Three hundred patients with grass pollen hay-fever, with or without pollen asthma, were given one of three forms of treatment: preseasonal or coseasonal alum-precipitated pyridine extracted grass pollen (Allpyral) or methylprednisolone acetate in slow-release form (Depo-Medrone).
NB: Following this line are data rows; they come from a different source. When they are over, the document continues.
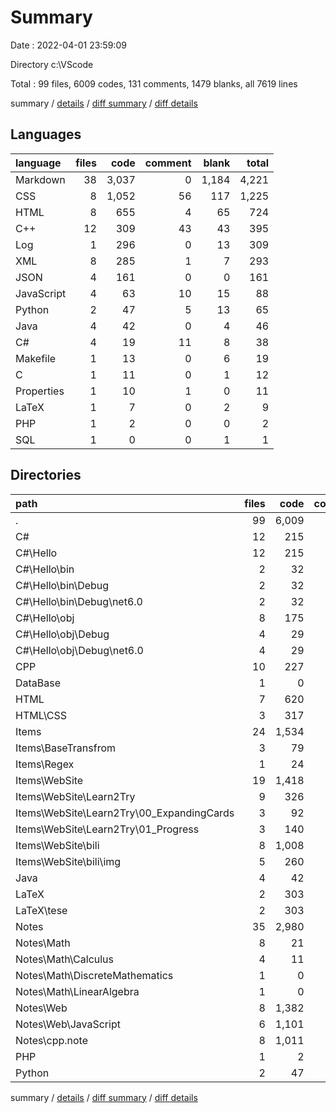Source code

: # Summary

Date : 2022-04-01 23:59:09

Directory c:\VScode

Total : 99 files,  6009 codes, 131 comments, 1479 blanks, all 7619 lines

summary / [details](details.md) / [diff summary](diff.md) / [diff details](diff-details.md)

## Languages
| language | files | code | comment | blank | total |
| :--- | ---: | ---: | ---: | ---: | ---: |
| Markdown | 38 | 3,037 | 0 | 1,184 | 4,221 |
| CSS | 8 | 1,052 | 56 | 117 | 1,225 |
| HTML | 8 | 655 | 4 | 65 | 724 |
| C++ | 12 | 309 | 43 | 43 | 395 |
| Log | 1 | 296 | 0 | 13 | 309 |
| XML | 8 | 285 | 1 | 7 | 293 |
| JSON | 4 | 161 | 0 | 0 | 161 |
| JavaScript | 4 | 63 | 10 | 15 | 88 |
| Python | 2 | 47 | 5 | 13 | 65 |
| Java | 4 | 42 | 0 | 4 | 46 |
| C# | 4 | 19 | 11 | 8 | 38 |
| Makefile | 1 | 13 | 0 | 6 | 19 |
| C | 1 | 11 | 0 | 1 | 12 |
| Properties | 1 | 10 | 1 | 0 | 11 |
| LaTeX | 1 | 7 | 0 | 2 | 9 |
| PHP | 1 | 2 | 0 | 0 | 2 |
| SQL | 1 | 0 | 0 | 1 | 1 |

## Directories
| path | files | code | comment | blank | total |
| :--- | ---: | ---: | ---: | ---: | ---: |
| . | 99 | 6,009 | 131 | 1,479 | 7,619 |
| C# | 12 | 215 | 12 | 11 | 238 |
| C#\Hello | 12 | 215 | 12 | 11 | 238 |
| C#\Hello\bin | 2 | 32 | 0 | 0 | 32 |
| C#\Hello\bin\Debug | 2 | 32 | 0 | 0 | 32 |
| C#\Hello\bin\Debug\net6.0 | 2 | 32 | 0 | 0 | 32 |
| C#\Hello\obj | 8 | 175 | 12 | 7 | 194 |
| C#\Hello\obj\Debug | 4 | 29 | 12 | 7 | 48 |
| C#\Hello\obj\Debug\net6.0 | 4 | 29 | 12 | 7 | 48 |
| CPP | 10 | 227 | 26 | 34 | 287 |
| DataBase | 1 | 0 | 0 | 1 | 1 |
| HTML | 7 | 620 | 20 | 66 | 706 |
| HTML\CSS | 3 | 317 | 18 | 27 | 362 |
| Items | 24 | 1,534 | 68 | 158 | 1,760 |
| Items\BaseTransfrom | 3 | 79 | 17 | 11 | 107 |
| Items\Regex | 1 | 24 | 0 | 2 | 26 |
| Items\WebSite | 19 | 1,418 | 51 | 139 | 1,608 |
| Items\WebSite\Learn2Try | 9 | 326 | 3 | 51 | 380 |
| Items\WebSite\Learn2Try\00_ExpandingCards | 3 | 92 | 1 | 14 | 107 |
| Items\WebSite\Learn2Try\01_Progress | 3 | 140 | 2 | 20 | 162 |
| Items\WebSite\bili | 8 | 1,008 | 48 | 77 | 1,133 |
| Items\WebSite\bili\img | 5 | 260 | 1 | 4 | 265 |
| Java | 4 | 42 | 0 | 4 | 46 |
| LaTeX | 2 | 303 | 0 | 15 | 318 |
| LaTeX\tese | 2 | 303 | 0 | 15 | 318 |
| Notes | 35 | 2,980 | 0 | 1,158 | 4,138 |
| Notes\Math | 8 | 21 | 0 | 20 | 41 |
| Notes\Math\Calculus | 4 | 11 | 0 | 11 | 22 |
| Notes\Math\DiscreteMathematics | 1 | 0 | 0 | 1 | 1 |
| Notes\Math\LinearAlgebra | 1 | 0 | 0 | 1 | 1 |
| Notes\Web | 8 | 1,382 | 0 | 581 | 1,963 |
| Notes\Web\JavaScript | 6 | 1,101 | 0 | 500 | 1,601 |
| Notes\cpp.note | 8 | 1,011 | 0 | 282 | 1,293 |
| PHP | 1 | 2 | 0 | 0 | 2 |
| Python | 2 | 47 | 5 | 13 | 65 |

summary / [details](details.md) / [diff summary](diff.md) / [diff details](diff-details.md)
Significant improvement was obtained with preseasonal Allpyral and with Depo-Medrone, but the degree of improvement obtained with coseasonal Allpyral fell within the limits of placebo response.Nevertheless, it is considered that the definite suppression of the pituitary-adrenal function which results from the use of a long-term steroid is not justified in a benign condition such as hay-fever.
300名患有草花粉性枯草热(无论有无花粉性哮喘)的患者接受了三种治疗方式之一:季前或季中注射明矾沉淀的吡啶提取草花粉(Allpyral),或缓释型醋酸甲泼尼龙(Depo-Medrone)。季前注射Allpyral和Depo-Medrone均取得了显著改善,但季中注射Allpyral的改善程度在安慰剂反应范围内。然而,对于枯草热这种良性疾病,使用长期类固醇导致垂体-肾上腺功能受到明确抑制被认为是不合理的。